LEDs are the focus for the future of lighting, even as manufacturers struggle with the business model of selling a bulb that will last for decades. “We are not spending one dollar on research and development for compact fluorescents,” says the CEO of Philips Lighting. Their R&D; is invested in LEDs. The success of LEDs in lighting effects for public buildings seems assured. In the home the price of an LED bulb needs to be low enough for consumers to see value in its longer life, with manufacturers still taking a profit, or perhaps the home lighting design paradigm needs to change.
The Seattle Mariners are having two “Peanut Controlled Area Nights” where 2 seating sections are cleared of peanuts for the comfort and peace of mind of baseball fans with peanut allergies.
My husband forwarded me an email that had a photo of a cat sitting on a Roomba (the robot vacuum cleaner). That cat, of it’s own free will and curiosity, has learned to turn on the Roomba and ride around on top, sitting upright, presumably for amusement or perhaps ease of transportation. The cat’s owner caught it in the act, two rooms away from the docking station. My second thought was, of course, this needs to be captured on video for YouTube (my first thought was “OMG!!! LOL!!!”). The next day, my husband sent me a YouTube link of a different cat riding a Scooba. Which led me to several videos of cats and even a rabbit riding on robot vacuums. The problem with these Youtube videos is that you can’t be sure that the cat sat on the device entirely of its own volition. I found one where the owner seemed to have stuffed the cat in a box, placed the box on top of the Roomba, and turned it on. So it was difficult to find one that captured the spirit of the original email where the cat took everything into its own paws. This is the closest I found.

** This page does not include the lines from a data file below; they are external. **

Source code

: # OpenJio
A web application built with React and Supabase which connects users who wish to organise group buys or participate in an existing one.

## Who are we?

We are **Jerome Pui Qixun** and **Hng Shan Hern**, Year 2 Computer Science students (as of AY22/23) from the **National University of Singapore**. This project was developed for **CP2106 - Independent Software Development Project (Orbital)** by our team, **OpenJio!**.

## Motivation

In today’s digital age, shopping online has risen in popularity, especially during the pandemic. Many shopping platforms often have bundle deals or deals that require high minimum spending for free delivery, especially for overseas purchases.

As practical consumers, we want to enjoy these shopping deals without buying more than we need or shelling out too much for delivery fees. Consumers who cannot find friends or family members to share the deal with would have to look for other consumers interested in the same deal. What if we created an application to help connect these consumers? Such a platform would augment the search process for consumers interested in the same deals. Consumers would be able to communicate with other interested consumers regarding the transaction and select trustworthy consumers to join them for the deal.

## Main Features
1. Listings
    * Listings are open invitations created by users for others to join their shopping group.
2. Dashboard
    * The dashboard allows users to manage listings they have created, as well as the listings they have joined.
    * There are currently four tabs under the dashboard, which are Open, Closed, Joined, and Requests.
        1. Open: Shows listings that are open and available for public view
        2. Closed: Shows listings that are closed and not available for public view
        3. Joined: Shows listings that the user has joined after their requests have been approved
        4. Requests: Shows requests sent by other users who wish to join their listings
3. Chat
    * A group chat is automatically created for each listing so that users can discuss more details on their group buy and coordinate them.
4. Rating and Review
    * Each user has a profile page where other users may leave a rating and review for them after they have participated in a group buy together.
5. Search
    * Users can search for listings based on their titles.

Too late for travel planning, I discovered that Vince Clarke and Alison Moyet have been touring together as Yazoo (Yaz) this summer. Their New York appearance garnered New York Times coverage and their last performance is in the L.A. area this week with the Psychedelic Furs. The two had not reunited as Yazoo in concert since disbanding in 1983. A four-disc box set with remastered albums and videos was recently released. (bonus video link for geeks: Clarke demonstrating synthesizer programming circa mid-1980s)
Sunset magazine’s August issue features a “One-Block Feast” concept where the staff sourced and prepared a meal entirely from local ingredients. The one-block aspect was stretched to include wine grapes from the Santa Cruz Mountains, olives for oil, seawater for salt, and organic milk but they otherwise grew crops, kept bees, raised chickens, made vinegar, wine and beer. The most interesting parts of the story are revealed online in the team blogs where the seeming perfection illustrated in the glossy pages dissolves into the everyday challenges of fully-occupied employees trying to sustain a second career in a craft. The vinegar team confesses to starving their ‘mother.’ Team wine finds a stranger passed out next to their outdoor stash of Chardonnay and Syrah, an apparent victim of helping himself to a magnum. And Ophelia, a fowl perhaps too aptly named, has to be taken in for emergency surgery by the chicken wrangers while the beekeepers deal with an ant infestation.
If you keep cash and jewelry in a fake soup can, be careful when you donate to a canned food drive. A woman in Vancouver, Washington was inadvertently a little too generous with her canned goods but luckily recovered her can safe two months later after volunteers were advised to watch out for it.